Wednesday, April 27, 2011

My Holy Week Experience

"Once more the wind of embarkment blew across my mind. How long would it continue to do so? God grant until my death! What joy to cast off from dry land and depart! To snip the string which ties us to certitude and depart! To look behind us and see the men and mountains we love receding into the distance!"
Nikos Katzanzakis Report to Greco

Here it is now, the mid-point of Easter Week, and I am remembering so very fondly my Holy Week experience. I was blessed to be in Italy for the first part of the week: Rome and The Vatican City, Assisi on Palm Sunday where we went to Mass at St.

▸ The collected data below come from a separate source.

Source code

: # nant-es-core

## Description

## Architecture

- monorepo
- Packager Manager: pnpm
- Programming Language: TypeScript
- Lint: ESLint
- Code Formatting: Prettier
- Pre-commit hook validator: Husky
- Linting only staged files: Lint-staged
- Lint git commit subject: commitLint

Clare's, visited her shrine in the crypt, and received olive branches to take home with us as tokens of our devotion. Assisi was among the favorite stops for the young adults I took on tour with me. We arrived in Florence for the next few days, then traveled on to Venice where we were surrounded by a party atmosphere that took me right back to Mardi Gras. Finally, we wended our way toward Milan stopping in Verona to visit the "famed" balcony of Juliet Capulet, the market in the town square and Dante's statue.


Dante Alighieri, famed poet of The Divine Comedy, was an exile in Italy. His wanderings were not for the sake of pleasure or sightseeing or even to visit new and interesting places. He was forced to leave his beloved city of Florence to preserve his life. How unlike Katzanzakis this great poet was! Katzanzakis had the freedom of "exile" while Dante was constricted by a life of wandering. Since these two writers rank in the top five of my favorites, I find the contrast between their circumstances very intriguing.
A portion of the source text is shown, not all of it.